Le domaine des sciences s’étend et s’agrandit chaque jour davantage. Malgré les mémorables découvertes que nous ont léguées les siècles passés, le champ des spéculations est si vaste, la mine si féconde, qu’on ne doit jamais craindre de voir les efforts des savans rester infructueux. Ces progrès n’ont pas lieu uniformément sur tous les points à la fois. Tantôt l’attention d’un petit nombre seulement d’adeptes est excitée par de sublimes recherches sur les propriétés de certaines courbes dont les géomètres s’occupent depuis vingt siècles, tantôt le genre humain tout entier apprend avec étonnement qu’il existe un agent qui a le pouvoir, don précieux ! de suspendre et de dompter la douleur. Aux yeux du vulgaire, chaque découverte brille et s’efface à son tour. Aujourd’hui, c’est le nom de M. Le Verrier qui est dans toutes les bouches ; demain, ce sera celui de l’inventeur du coton-poudre ou du chloroforme. Mais la gloire, qui n’est pas la même chose que la renommée, n’obéit pas à ces caprices du vulgaire. Elle décerne des récompenses durables aux hommes qui ont fait des œuvres durables, et livre aux applaudissemens fugitifs de la foule les hommes qui n’ont travaillé que pour la popularité.
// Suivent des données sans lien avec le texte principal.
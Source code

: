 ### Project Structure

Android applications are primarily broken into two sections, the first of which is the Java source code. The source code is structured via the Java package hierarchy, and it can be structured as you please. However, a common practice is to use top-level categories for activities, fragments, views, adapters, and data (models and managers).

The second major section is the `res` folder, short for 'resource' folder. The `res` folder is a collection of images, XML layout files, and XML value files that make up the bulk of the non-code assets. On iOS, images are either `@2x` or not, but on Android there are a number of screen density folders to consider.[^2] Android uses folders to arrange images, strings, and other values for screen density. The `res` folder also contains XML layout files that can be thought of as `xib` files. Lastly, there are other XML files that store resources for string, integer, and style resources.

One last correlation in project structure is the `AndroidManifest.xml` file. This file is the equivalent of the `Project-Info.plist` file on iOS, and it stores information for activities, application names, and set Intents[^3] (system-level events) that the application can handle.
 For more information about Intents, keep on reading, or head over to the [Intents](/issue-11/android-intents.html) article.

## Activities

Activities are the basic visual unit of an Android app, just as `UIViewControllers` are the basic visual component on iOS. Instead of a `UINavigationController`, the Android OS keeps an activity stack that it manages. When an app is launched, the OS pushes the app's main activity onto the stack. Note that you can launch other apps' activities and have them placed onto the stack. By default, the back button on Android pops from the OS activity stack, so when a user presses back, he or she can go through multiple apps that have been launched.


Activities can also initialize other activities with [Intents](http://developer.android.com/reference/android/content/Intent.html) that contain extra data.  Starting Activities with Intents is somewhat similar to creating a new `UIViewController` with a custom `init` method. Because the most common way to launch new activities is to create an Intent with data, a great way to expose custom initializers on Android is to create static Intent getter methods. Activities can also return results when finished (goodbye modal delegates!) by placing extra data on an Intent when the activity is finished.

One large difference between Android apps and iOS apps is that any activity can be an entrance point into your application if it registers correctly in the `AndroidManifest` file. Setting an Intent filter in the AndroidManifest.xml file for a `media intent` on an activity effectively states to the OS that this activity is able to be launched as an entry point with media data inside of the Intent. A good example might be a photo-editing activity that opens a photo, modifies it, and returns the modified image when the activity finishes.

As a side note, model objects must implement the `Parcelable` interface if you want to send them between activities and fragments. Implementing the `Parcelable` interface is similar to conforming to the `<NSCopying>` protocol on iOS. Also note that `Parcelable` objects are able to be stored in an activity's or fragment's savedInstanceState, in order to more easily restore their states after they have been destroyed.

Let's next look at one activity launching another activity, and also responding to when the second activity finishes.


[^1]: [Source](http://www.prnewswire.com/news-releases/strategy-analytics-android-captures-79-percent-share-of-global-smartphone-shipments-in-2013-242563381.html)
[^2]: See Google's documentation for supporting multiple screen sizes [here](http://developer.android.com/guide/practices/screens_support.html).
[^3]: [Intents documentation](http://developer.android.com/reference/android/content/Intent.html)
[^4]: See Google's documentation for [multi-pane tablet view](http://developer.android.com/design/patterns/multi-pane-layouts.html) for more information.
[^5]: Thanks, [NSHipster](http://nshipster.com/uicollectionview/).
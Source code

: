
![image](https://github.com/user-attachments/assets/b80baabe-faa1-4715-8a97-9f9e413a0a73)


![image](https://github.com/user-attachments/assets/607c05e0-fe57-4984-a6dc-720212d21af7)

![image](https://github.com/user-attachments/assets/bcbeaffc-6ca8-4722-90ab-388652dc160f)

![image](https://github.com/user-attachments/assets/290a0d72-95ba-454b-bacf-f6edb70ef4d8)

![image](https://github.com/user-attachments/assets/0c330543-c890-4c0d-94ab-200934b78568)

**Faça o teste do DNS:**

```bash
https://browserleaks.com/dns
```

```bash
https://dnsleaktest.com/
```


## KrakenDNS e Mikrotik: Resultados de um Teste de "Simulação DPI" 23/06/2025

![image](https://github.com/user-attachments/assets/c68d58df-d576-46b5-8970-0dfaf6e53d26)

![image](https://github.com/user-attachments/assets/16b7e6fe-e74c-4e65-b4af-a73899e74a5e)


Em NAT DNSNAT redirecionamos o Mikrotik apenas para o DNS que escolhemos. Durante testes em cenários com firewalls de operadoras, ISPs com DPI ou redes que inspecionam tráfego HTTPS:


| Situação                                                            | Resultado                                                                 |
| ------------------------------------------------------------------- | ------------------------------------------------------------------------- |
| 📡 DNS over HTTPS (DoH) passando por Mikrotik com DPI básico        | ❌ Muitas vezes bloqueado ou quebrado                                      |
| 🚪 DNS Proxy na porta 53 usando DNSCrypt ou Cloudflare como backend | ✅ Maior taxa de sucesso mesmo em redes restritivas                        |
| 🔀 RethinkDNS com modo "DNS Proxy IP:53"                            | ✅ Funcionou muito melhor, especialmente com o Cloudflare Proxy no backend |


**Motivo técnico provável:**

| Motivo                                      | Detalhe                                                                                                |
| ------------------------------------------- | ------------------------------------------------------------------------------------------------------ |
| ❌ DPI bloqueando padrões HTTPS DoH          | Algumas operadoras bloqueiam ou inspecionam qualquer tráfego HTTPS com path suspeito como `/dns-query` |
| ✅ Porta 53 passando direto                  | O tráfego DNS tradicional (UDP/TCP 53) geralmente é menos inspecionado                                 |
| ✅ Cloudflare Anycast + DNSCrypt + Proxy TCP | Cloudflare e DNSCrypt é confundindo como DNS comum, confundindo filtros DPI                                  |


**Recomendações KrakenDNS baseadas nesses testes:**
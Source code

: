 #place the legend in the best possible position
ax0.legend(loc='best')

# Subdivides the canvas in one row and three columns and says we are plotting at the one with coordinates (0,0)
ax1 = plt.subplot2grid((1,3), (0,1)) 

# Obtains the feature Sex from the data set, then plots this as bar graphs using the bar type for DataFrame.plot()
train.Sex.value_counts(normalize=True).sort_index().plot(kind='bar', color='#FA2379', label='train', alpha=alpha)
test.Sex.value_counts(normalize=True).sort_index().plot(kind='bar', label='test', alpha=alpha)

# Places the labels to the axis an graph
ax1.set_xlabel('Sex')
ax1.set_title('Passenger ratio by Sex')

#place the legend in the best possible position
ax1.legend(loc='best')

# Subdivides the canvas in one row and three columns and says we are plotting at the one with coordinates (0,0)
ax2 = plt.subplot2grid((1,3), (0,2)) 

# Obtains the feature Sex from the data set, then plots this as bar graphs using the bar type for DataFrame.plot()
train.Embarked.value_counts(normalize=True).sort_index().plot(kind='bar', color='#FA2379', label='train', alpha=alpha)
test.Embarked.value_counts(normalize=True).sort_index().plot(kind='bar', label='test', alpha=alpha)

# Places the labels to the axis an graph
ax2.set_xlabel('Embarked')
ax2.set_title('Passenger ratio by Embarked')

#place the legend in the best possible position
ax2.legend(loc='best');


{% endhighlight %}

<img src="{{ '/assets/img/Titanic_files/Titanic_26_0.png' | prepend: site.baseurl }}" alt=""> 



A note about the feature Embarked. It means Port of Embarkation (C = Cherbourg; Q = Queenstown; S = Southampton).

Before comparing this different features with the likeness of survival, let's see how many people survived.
Nos lecteurs se souviennent peut-être de l’exposé que nous avons fait dans le temps de la belle découverte de M. Le Verrier[1]. Parvenant, par la seule force du calcul, à démontrer qu’il devait exister au-delà des limites connues du système solaire une planète que nul œil mortel n’avait encore aperçue, mais dont les effets se faisaient sentir sur Uranus, ce jeune astronome, dont le nom n’était

  1. Voyez le numéro du 15 octobre 1846.